Cezaevindeki kızına ve kızının koğuş arkadaşına para gönderdiği için hakkında "örgüte finans sağlamak" iddiasıyla 4 yıl 2 ay hapis cezası verilen 75 yaşındaki Hatice Yıldız, cezanın onanması üzerine 23 Mart’ta tutuklanarak cezaevine gönderildi.
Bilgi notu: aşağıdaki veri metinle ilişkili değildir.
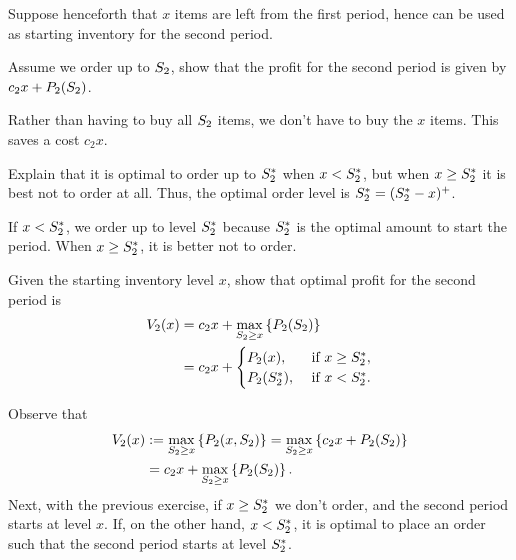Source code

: Suppose henceforth that $x$ items are left from the first period, hence can be used as starting inventory for the second period.
  
\begin{exercise}
Assume we order up to $S_2$,  show that the profit for the second period is given by
$c_2 x + P_2(S_2)$.
\begin{solution}
Rather than having to buy all $S_2$ items, we don't have to buy the $x$ items. This saves a cost $c_2 x$. 
\end{solution}
\end{exercise}

\begin{exercise}
Explain that it is optimal to order up to $S_2^*$ when $x<S_2^*$, but when $x\geq 
S_2^*$ it is best not to order at all. Thus, the optimal order level is $S_2^* = (S_2^* - x)^+$.  
\begin{solution}
If $x<S_2^*$, we order up to level $S_2^*$ because $S_2^*$ is the optimal amount to start the period. When $x\geq S_2^*$, it is better not to order. 
\end{solution}
\end{exercise}

\begin{exercise}
Given the starting inventory level $x$, show that optimal profit for the second period is
\begin{align}\label{eq:24}
V_2(x) & = c_2x + \max_{S_2\geq x} \left\{P_2(S_2)\right\} \notag \\
&= c_2x +
  \begin{cases}
    P_2(x), &\text{ if } x\geq S_2^*, \\
    P_2(S_2^*), &\text{ if } x<S_2^*.
  \end{cases}
\end{align}
\begin{solution} Observe that
\begin{align*}
V_2(x) 
&:=\max_{S_2\geq x} \left\{P_2(x,S_2)\right\} 
= \max_{S_2\geq x} \left\{c_2x + P_2(S_2)\right\} \\
& = c_2x + \max_{S_2\geq x} \left\{P_2(S_2)\right\}.
\end{align*}
Next, with the previous exercise, if $x\geq S_2^*$ we don't order, and the second period starts at level $x$. If, on the other hand, $x<S_2^*$, it is optimal to place an order such that the second period starts at level $S_2^*$.
\end{solution}
\end{exercise}

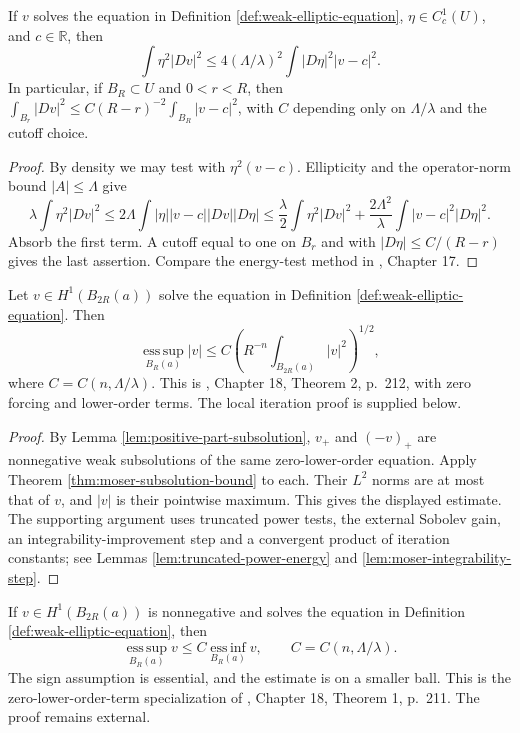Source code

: \begin{lemma}\label{lem:caccioppoli}
If $v$ solves the equation in Definition \ref{def:weak-elliptic-equation}, $\eta\in C_c^1(U)$, and $c\in\mathbb R$, then
\[
 \int\eta^2|Dv|^2\leq4(\Lambda/\lambda)^2\int|D\eta|^2|v-c|^2.
\]
In particular, if $B_R\subset U$ and $0<r<R$, then $\int_{B_r}|Dv|^2\leq C(R-r)^{-2}\int_{B_R}|v-c|^2$, with $C$ depending only on $\Lambda/\lambda$ and the cutoff choice.
\end{lemma}
\begin{proof}
By density we may test with $\eta^2(v-c)$. Ellipticity and the operator-norm bound $|A|\leq\Lambda$ give
\[
 \lambda\int\eta^2|Dv|^2
 \leq 2\Lambda\int |\eta||v-c||Dv||D\eta|
 \leq\frac\lambda2\int\eta^2|Dv|^2+
 \frac{2\Lambda^2}{\lambda}\int|v-c|^2|D\eta|^2.
\]
Absorb the first term. A cutoff equal to one on $B_r$ and with $|D\eta|\leq C/(R-r)$ gives the last assertion. Compare the energy-test method in \cite{SimonPDE}, Chapter 17.
\end{proof}

\begin{theorem}\label{thm:elliptic-local-boundedness}
Let $v\in H^1(B_{2R}(a))$ solve the equation in Definition \ref{def:weak-elliptic-equation}. Then
\[
 \operatorname*{ess\,sup}_{B_R(a)}|v|
 \leq C\left(R^{-n}\int_{B_{2R}(a)}|v|^2\right)^{1/2},
\]
where $C=C(n,\Lambda/\lambda)$. This is \cite{SimonPDE}, Chapter 18, Theorem 2, p.~212, with zero forcing and lower-order terms. The local iteration proof is supplied below.
\end{theorem}
\begin{proof}
By Lemma \ref{lem:positive-part-subsolution}, $v_+$ and $(-v)_+$ are nonnegative weak subsolutions of the same zero-lower-order equation. Apply Theorem \ref{thm:moser-subsolution-bound} to each. Their $L^2$ norms are at most that of $v$, and $|v|$ is their pointwise maximum. This gives the displayed estimate. The supporting argument uses truncated power tests, the external Sobolev gain, an integrability-improvement step and a convergent product of iteration constants; see Lemmas \ref{lem:truncated-power-energy} and \ref{lem:moser-integrability-step}.
\end{proof}

\begin{theorem}\label{thm:elliptic-harnack}
If $v\in H^1(B_{2R}(a))$ is nonnegative and solves the equation in Definition \ref{def:weak-elliptic-equation}, then
\[
 \operatorname*{ess\,sup}_{B_R(a)}v\leq
 C\operatorname*{ess\,inf}_{B_R(a)}v,
 \qquad C=C(n,\Lambda/\lambda).
\]
The sign assumption is essential, and the estimate is on a smaller ball. This is the zero-lower-order-term specialization of \cite{SimonPDE}, Chapter 18, Theorem 1, p.~211. The proof remains external.
\end{theorem}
Demans, yüksek tansiyon, kemik erimesi gibi ağır hastalıkları olmasına rağmen cezaevinde tutulmaya devam edilen Yıldız’ın oğlu Alper Yıldız, annesinin son süreçte yaşadığı sağlık sorunlarına dikkat çekerek, Adli Tıp Kurumu’nun (ATK) verdiği raporlara tepki gösterdi.
Annesinin gönderdiği paranın direk tutsakların değil, cezaevi idaresinin hesabına yattığını vurgulayan Yıldız, bu durumdan suç üretilmesine tepki gösterdi.
'EKMEĞİ BÖLÜŞMEK SUÇ MU?'
Annesinin tutuklanmasının siyasi bir karar olduğunu belirten Yıldız, bu tutuklamalara rağmen tutsaklara para göndermekten vazgeçmeyeceklerini vurguladı. Yıldız, “Bu insanlar düşüncelerinden dolayı cezaevindeler. Aynı ekmeği paylaşıyorlar, aynı yemeği yiyorlar, aynı yatağı paylaşıyorlar. Şu anda annemize para gönderiyoruz, bütün arkadaşları ile paylaşmasını istiyoruz. Oradaki arkadaşlar zaten o ekmeği paylaşıyorlar. O parayı zaten beraber harcıyorlar. Ekmeği bölüşmek suç mu?” diye sordu.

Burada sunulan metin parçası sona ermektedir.